[Opening Exercise data section]

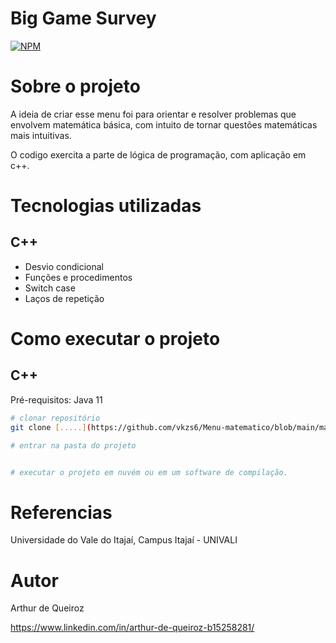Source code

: # Big Game Survey 
[![NPM](https://img.shields.io/npm/l/react)](https://github.com/vkzs6/Menu-matematico/blob/main/LICENSE) 

# Sobre o projeto

A ideia de criar esse menu foi para orientar e resolver problemas que envolvem matemática básica, com intuito de tornar questões matemáticas mais intuitivas.

O codigo exercita a parte de lógica de programação, com aplicação em c++.


# Tecnologias utilizadas
## C++
- Desvio condicional
- Funções e procedimentos
- Switch case
- Laços de repetição

# Como executar o projeto

## C++
Pré-requisitos: Java 11

```bash
# clonar repositório
git clone [.....](https://github.com/vkzs6/Menu-matematico/blob/main/main.cpp)

# entrar na pasta do projeto


# executar o projeto em nuvém ou em um software de compilação.

```
# Referencias

Universidade do Vale do Itajaí, Campus Itajaí - UNIVALI

# Autor

Arthur de Queiroz

https://www.linkedin.com/in/arthur-de-queiroz-b15258281/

[Closing Exercise data section]

» **Work item**
All lines from the one containing "- Laços de repetição" down to the final line above are to be restated word for word; leave out the rest.

» **Result**
- Laços de repetição

# Como executar o projeto

## C++
Pré-requisitos: Java 11

```bash
# clonar repositório
git clone [.....](https://github.com/vkzs6/Menu-matematico/blob/main/main.cpp)

# entrar na pasta do projeto


# executar o projeto em nuvém ou em um software de compilação.

```
# Referencias

Universidade do Vale do Itajaí, Campus Itajaí - UNIVALI

# Autor

Arthur de Queiroz

https://www.linkedin.com/in/arthur-de-queiroz-b15258281/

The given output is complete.